• [YOUR OBJECTIVE]
Among the records below, the line containing "The functional requirements" marks the start. Output it and all lines after it exactly.

• [INFORMATION GIVEN]
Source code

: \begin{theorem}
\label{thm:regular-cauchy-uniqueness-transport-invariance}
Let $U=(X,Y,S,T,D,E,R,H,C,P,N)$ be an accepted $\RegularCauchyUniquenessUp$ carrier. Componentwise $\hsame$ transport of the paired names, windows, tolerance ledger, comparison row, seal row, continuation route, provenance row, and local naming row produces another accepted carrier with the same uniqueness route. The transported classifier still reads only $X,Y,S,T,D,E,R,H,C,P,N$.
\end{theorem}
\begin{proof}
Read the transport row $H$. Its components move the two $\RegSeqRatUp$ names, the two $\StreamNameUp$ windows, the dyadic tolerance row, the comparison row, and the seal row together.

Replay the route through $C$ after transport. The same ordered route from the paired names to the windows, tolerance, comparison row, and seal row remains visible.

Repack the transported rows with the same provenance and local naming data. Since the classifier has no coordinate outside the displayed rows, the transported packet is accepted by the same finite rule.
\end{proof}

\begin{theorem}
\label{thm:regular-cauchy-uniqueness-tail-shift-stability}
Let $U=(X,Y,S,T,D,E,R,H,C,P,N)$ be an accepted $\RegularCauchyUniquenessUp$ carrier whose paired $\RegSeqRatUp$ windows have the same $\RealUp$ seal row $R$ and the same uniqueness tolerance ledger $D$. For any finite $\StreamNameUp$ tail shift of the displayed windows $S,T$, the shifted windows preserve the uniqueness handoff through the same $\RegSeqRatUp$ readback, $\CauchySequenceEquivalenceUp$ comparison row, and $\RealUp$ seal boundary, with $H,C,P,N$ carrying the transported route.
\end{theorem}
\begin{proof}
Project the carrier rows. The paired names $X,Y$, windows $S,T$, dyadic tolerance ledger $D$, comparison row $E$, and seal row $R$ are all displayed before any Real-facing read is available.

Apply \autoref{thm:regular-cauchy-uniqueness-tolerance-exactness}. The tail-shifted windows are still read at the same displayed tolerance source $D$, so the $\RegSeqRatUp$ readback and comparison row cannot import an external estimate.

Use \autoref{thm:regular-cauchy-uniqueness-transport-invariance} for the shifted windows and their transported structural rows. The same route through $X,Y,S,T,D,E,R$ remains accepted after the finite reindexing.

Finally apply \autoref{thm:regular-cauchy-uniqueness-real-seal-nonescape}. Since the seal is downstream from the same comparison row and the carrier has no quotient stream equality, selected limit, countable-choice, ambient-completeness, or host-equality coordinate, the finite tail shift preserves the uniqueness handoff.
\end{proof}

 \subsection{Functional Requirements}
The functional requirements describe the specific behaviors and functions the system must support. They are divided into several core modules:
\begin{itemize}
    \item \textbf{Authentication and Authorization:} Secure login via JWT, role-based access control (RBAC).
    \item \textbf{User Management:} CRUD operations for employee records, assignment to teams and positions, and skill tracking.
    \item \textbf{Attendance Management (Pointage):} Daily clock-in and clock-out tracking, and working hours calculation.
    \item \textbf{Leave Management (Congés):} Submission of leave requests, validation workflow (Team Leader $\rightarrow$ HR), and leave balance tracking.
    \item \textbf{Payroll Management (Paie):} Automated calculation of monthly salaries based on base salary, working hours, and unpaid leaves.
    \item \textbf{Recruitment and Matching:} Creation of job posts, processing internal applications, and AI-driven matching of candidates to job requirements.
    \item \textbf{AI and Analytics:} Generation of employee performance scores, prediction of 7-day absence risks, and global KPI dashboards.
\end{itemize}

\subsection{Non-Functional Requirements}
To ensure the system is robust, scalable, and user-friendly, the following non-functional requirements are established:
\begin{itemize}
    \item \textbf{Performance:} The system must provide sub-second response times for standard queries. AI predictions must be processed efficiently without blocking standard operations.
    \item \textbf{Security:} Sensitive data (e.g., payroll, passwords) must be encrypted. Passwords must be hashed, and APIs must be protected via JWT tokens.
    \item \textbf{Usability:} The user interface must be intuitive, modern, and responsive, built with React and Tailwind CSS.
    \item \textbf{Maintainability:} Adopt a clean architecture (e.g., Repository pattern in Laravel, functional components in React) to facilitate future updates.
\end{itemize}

• [OUTPUT FOR THIS EXERCISE]
The functional requirements describe the specific behaviors and functions the system must support. They are divided into several core modules:
\begin{itemize}
    \item \textbf{Authentication and Authorization:} Secure login via JWT, role-based access control (RBAC).
    \item \textbf{User Management:} CRUD operations for employee records, assignment to teams and positions, and skill tracking.
    \item \textbf{Attendance Management (Pointage):} Daily clock-in and clock-out tracking, and working hours calculation.
    \item \textbf{Leave Management (Congés):} Submission of leave requests, validation workflow (Team Leader $\rightarrow$ HR), and leave balance tracking.
    \item \textbf{Payroll Management (Paie):} Automated calculation of monthly salaries based on base salary, working hours, and unpaid leaves.
    \item \textbf{Recruitment and Matching:} Creation of job posts, processing internal applications, and AI-driven matching of candidates to job requirements.
    \item \textbf{AI and Analytics:} Generation of employee performance scores, prediction of 7-day absence risks, and global KPI dashboards.
\end{itemize}

\subsection{Non-Functional Requirements}
To ensure the system is robust, scalable, and user-friendly, the following non-functional requirements are established:
\begin{itemize}
    \item \textbf{Performance:} The system must provide sub-second response times for standard queries. AI predictions must be processed efficiently without blocking standard operations.
    \item \textbf{Security:} Sensitive data (e.g., payroll, passwords) must be encrypted. Passwords must be hashed, and APIs must be protected via JWT tokens.
    \item \textbf{Usability:} The user interface must be intuitive, modern, and responsive, built with React and Tailwind CSS.
    \item \textbf{Maintainability:} Adopt a clean architecture (e.g., Repository pattern in Laravel, functional components in React) to facilitate future updates.
\end{itemize}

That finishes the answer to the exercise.